Credit Karma is being hit with some major karma. The FTC is ordering the platform to pay out $3 million to its users.
Founded in 2007, Credit Karma is best known as a free credit and financial management platform. A brand of Intuit since December 2020, it’s features also include monitoring of unclaimed property databases and a tool to identify and dispute credit report errors. But the most unique thing about the company is that all its services are free. Instead, of charging customers a fee, its revenue is generated from targeted advertisements for its products which offset any costs. But now, The Federal Trade Commission is ordering the personal finance firm to pay its users $3 million.
The move comes as Credit Karma pushed false preapproved credit cards on consumers, harming their credit scores. Nearly one-third of users who applied for credit cards labeled as preapproved by the finance company was subsequently denied following a credit check. According to the complaint filed by the FTC, the marketing efforts wasted their time and harmed their credit scores. “Credit Karma’s false claims of pre-approval cost consumers time and subjected them to unnecessary credit checks,” Director of the FTC’s Bureau of Consumer Protection, Samuel Levine said.
In the press release, he added that the FTC will continue its crackdown on digital dark patterns that harm consumers and pollute online commerce. “Dark patterns” refers to marketing campaigns that are specifically designed to trick people into taking specific actions – like applying for a credit card that is allegedly preapproved. The FTC complaint alleges that between February 2018 and April 2021, Credit Karma violated the Federal Trade Commission Act by promoting products that consumers were either pre-approved for, or had a 90% chance of approval for. But they were all ultimately unqualified.

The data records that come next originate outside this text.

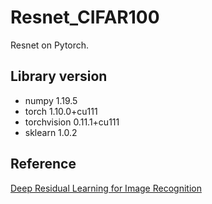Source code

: # Resnet_CIFAR100

Resnet on Pytorch.

## Library version

- numpy 1.19.5
- torch 1.10.0+cu111
- torchvision 0.11.1+cu111
- sklearn 1.0.2

## Reference
[Deep Residual Learning for Image Recognition](https://arxiv.org/abs/1512.03385)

Additionally, Credit Karma provides tools that allow people to monitor their credit scores and credit reports. To use this service, folks must provide the company with personal information. This allows the firm to amass over 2,500 data points on each person, including delicate information about every individual’s credit and income. The San Francisco-based outfit uses that information to send out targeted advertisements and recommendations for financial products like credit cards.
Responding to the allegations, the financial institution disagreed with The Federal Trade Commission but reached an agreement on the issue so it can get back to helping customers. “The FTC’s allegations are focused on Credit Karma’s historical use of the term “pre-approved” for a small subset of the credit card and personal loan offers available on our platform before April 2021,” the statement via NPR said. It added that it does not challenge the approval odds language Credit Karma has provided to its members since April 2021.
Speaking about the lawsuit, a Credit Karma spokesperson told the publication the company was unable to independently verify The Federal Trade Commission’s numbers, stating that only a few people contacted the company about anything related to the allegations. “What we know today is only less than 1,500 people have ever contacted us stemming from anything related to this,” the spokesperson told NPR. Moreover, the finance company said it only gets compensated when users are approved for products.